The Air Force Space and Missile Center’s Test and Evaluation Directorate launched the 1,300-pound satellite on March 12 aboard an Orbital Sciences Corporation Taurus rocket from Vandenberg Air Force Base (Calif.). Since then, the satellite has been undergoing normal checkout and calibration procedures.
The R&D satellite, developed by a Sandia-led government and industry team, carries an advanced ground-imaging system that very accurately measures the “brightness” of various features in 15 visible and infrared spectral bands (only three bands are visible to the human eye). The imaging instrument was assembled and tested at Sandia and calibrated at Los Alamos National Laboratory.
During the next three years MTI will collect images of volunteer ground sites located throughout the U.S. The sites will be instrumented by DOE’s Savannah River Technology Center (SRTC) and other government agencies with sensors that collect simultaneous “ground truth” data.
Researchers then will compare the satellite data with the ground truth data to develop engineering, processing, and analytic techniques that could be employed in future satellite systems to address a host of national needs, ranging from military and treaty monitoring applications to hazardous waste site characterization and climate research.
Researchers at Sandia, Los Alamos, and SRTC will focus on treaty monitoring applications, while researchers at 50 other national defense and civilian organizations involved in the project will address applications of interest to their respective agencies.
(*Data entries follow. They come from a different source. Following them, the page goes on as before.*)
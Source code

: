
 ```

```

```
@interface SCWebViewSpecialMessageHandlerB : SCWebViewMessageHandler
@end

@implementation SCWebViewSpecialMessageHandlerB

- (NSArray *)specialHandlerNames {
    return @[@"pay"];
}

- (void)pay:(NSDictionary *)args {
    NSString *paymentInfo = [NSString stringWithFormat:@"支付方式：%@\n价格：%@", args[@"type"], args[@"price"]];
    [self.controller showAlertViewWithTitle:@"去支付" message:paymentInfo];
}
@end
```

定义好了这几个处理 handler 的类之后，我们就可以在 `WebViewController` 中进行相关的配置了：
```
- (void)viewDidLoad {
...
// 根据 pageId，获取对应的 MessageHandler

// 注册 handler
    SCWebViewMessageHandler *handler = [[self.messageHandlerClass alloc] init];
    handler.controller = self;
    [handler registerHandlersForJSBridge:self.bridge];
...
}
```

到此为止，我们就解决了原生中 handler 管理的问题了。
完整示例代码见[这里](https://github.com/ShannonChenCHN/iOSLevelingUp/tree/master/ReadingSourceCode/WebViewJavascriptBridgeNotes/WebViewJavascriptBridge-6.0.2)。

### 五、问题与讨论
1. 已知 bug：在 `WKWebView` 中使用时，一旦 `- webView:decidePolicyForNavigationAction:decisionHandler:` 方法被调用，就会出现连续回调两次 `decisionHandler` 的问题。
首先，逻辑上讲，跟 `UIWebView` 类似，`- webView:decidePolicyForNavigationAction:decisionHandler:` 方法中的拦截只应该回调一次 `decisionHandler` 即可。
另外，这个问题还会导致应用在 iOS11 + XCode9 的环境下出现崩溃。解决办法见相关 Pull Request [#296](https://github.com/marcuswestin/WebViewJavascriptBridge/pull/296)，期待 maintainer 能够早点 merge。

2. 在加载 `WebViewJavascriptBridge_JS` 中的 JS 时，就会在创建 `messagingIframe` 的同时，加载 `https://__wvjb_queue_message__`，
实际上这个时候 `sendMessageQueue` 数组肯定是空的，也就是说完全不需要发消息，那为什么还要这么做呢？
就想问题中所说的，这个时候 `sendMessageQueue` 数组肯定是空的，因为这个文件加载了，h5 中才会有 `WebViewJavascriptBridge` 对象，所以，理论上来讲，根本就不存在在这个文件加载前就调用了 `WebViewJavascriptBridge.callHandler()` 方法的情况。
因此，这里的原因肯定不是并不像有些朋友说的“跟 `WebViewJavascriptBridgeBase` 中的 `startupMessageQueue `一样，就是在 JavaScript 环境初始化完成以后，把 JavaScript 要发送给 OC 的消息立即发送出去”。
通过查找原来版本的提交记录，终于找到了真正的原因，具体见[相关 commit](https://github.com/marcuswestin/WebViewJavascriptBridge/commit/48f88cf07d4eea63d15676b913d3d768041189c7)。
The satellite also carries a High-energy X-Ray Spectrometer (HXRS) sponsored by the National Oceanic and Atmospheric Administration’s Space Environment Center and the Czech Republic’s Astronomical Institute of the Academy of Sciences, and developed by Space Devices, Ltd. of the Czech Republic. This R&D instrument will monitor the sun to collect data needed to better understand a rare species of solar flare associated with high-energy particle storms that can endanger astronauts and damage space equipment.
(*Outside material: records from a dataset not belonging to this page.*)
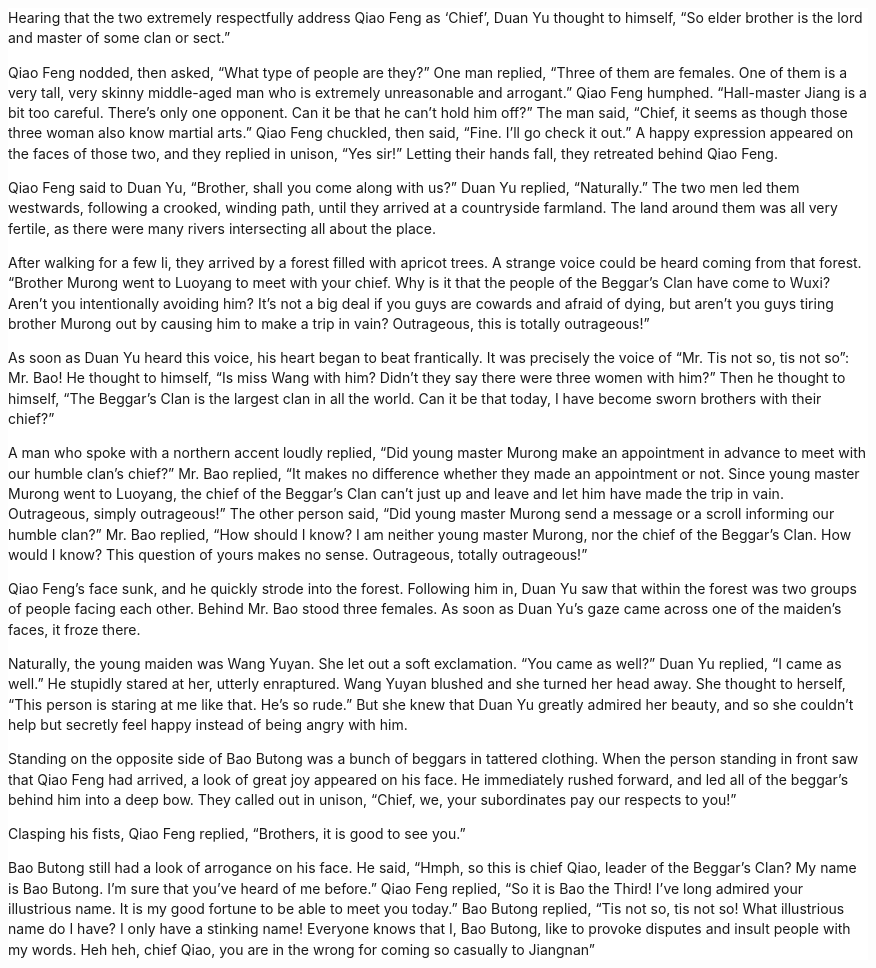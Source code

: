 Hearing that the two extremely respectfully address Qiao Feng as ‘Chief’, Duan Yu thought to himself, “So elder brother is the lord and master of some clan or sect.”

Qiao Feng nodded, then asked, “What type of people are they?” One man replied, “Three of them are females. One of them is a very tall, very skinny middle-aged man who is extremely unreasonable and arrogant.” Qiao Feng humphed. “Hall-master Jiang is a bit too careful. There’s only one opponent. Can it be that he can’t hold him off?” The man said, “Chief, it seems as though those three woman also know martial arts.” Qiao Feng chuckled, then said, “Fine. I’ll go check it out.” A happy expression appeared on the faces of those two, and they replied in unison, “Yes sir!” Letting their hands fall, they retreated behind Qiao Feng.

Qiao Feng said to Duan Yu, “Brother, shall you come along with us?” Duan Yu replied, “Naturally.” The two men led them westwards, following a crooked, winding path, until they arrived at a countryside farmland. The land around them was all very fertile, as there were many rivers intersecting all about the place.

After walking for a few li, they arrived by a forest filled with apricot trees. A strange voice could be heard coming from that forest. “Brother Murong went to Luoyang to meet with your chief. Why is it that the people of the Beggar’s Clan have come to Wuxi? Aren’t you intentionally avoiding him? It’s not a big deal if you guys are cowards and afraid of dying, but aren’t you guys tiring brother Murong out by causing him to make a trip in vain? Outrageous, this is totally outrageous!”

As soon as Duan Yu heard this voice, his heart began to beat frantically. It was precisely the voice of “Mr. Tis not so, tis not so”: Mr. Bao! He thought to himself, “Is miss Wang with him? Didn’t they say there were three women with him?” Then he thought to himself, “The Beggar’s Clan is the largest clan in all the world. Can it be that today, I have become sworn brothers with their chief?”

A man who spoke with a northern accent loudly replied, “Did young master Murong make an appointment in advance to meet with our humble clan’s chief?” Mr. Bao replied, “It makes no difference whether they made an appointment or not. Since young master Murong went to Luoyang, the chief of the Beggar’s Clan can’t just up and leave and let him have made the trip in vain. Outrageous, simply outrageous!” The other person said, “Did young master Murong send a message or a scroll informing our humble clan?” Mr. Bao replied, “How should I know? I am neither young master Murong, nor the chief of the Beggar’s Clan. How would I know? This question of yours makes no sense. Outrageous, totally outrageous!”

Qiao Feng’s face sunk, and he quickly strode into the forest. Following him in, Duan Yu saw that within the forest was two groups of people facing each other. Behind Mr. Bao stood three females. As soon as Duan Yu’s gaze came across one of the maiden’s faces, it froze there.

Naturally, the young maiden was Wang Yuyan. She let out a soft exclamation. “You came as well?” Duan Yu replied, “I came as well.” He stupidly stared at her, utterly enraptured. Wang Yuyan blushed and she turned her head away. She thought to herself, “This person is staring at me like that. He’s so rude.” But she knew that Duan Yu greatly admired her beauty, and so she couldn’t help but secretly feel happy instead of being angry with him.

Standing on the opposite side of Bao Butong was a bunch of beggars in tattered clothing. When the person standing in front saw that Qiao Feng had arrived, a look of great joy appeared on his face. He immediately rushed forward, and led all of the beggar’s behind him into a deep bow. They called out in unison, “Chief, we, your subordinates pay our respects to you!”

Clasping his fists, Qiao Feng replied, “Brothers, it is good to see you.”

Bao Butong still had a look of arrogance on his face. He said, “Hmph, so this is chief Qiao, leader of the Beggar’s Clan? My name is Bao Butong. I’m sure that you’ve heard of me before.” Qiao Feng replied, “So it is Bao the Third! I’ve long admired your illustrious name. It is my good fortune to be able to meet you today.” Bao Butong replied, “Tis not so, tis not so! What illustrious name do I have? I only have a stinking name! Everyone knows that I, Bao Butong, like to provoke disputes and insult people with my words. Heh heh, chief Qiao, you are in the wrong for coming so casually to Jiangnan”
MTI is a jointly funded project. DOE’s Office of Nonproliferation and National Security is the primary funding agency, responsible for satellite and ground-component development, on-orbit operations, and treaty monitoring R&D. The Department of Defense funded the launch through the Air Force Space Test Program, and additional ongoing R&D funding is being provided to individual researchers by their respective agencies.
“For DOE, the successful transition of MTI to an operational status as an R&D system is of tremendous significance,” says Sandia Senior VP for National Security and Arms Control Roger Hagengruber. “A whole new capability to investigate arms control and environmental monitoring approaches for the 21st century has been initiated. It is also a credit to the technical strength and teamwork of the DOE’s multilab team.
“For Sandia as the system engineer and integrator, it is a tremendous credit to the men and women who worked day and night in pursuit of a dream and with a conviction,” he adds. “Every piece of new data from the system is like an exciting new discovery.”
Major project participants include Sandia, Los Alamos, SRTC, the Air Force Research Laboratory, Ball Aerospace, Raytheon, and TRW.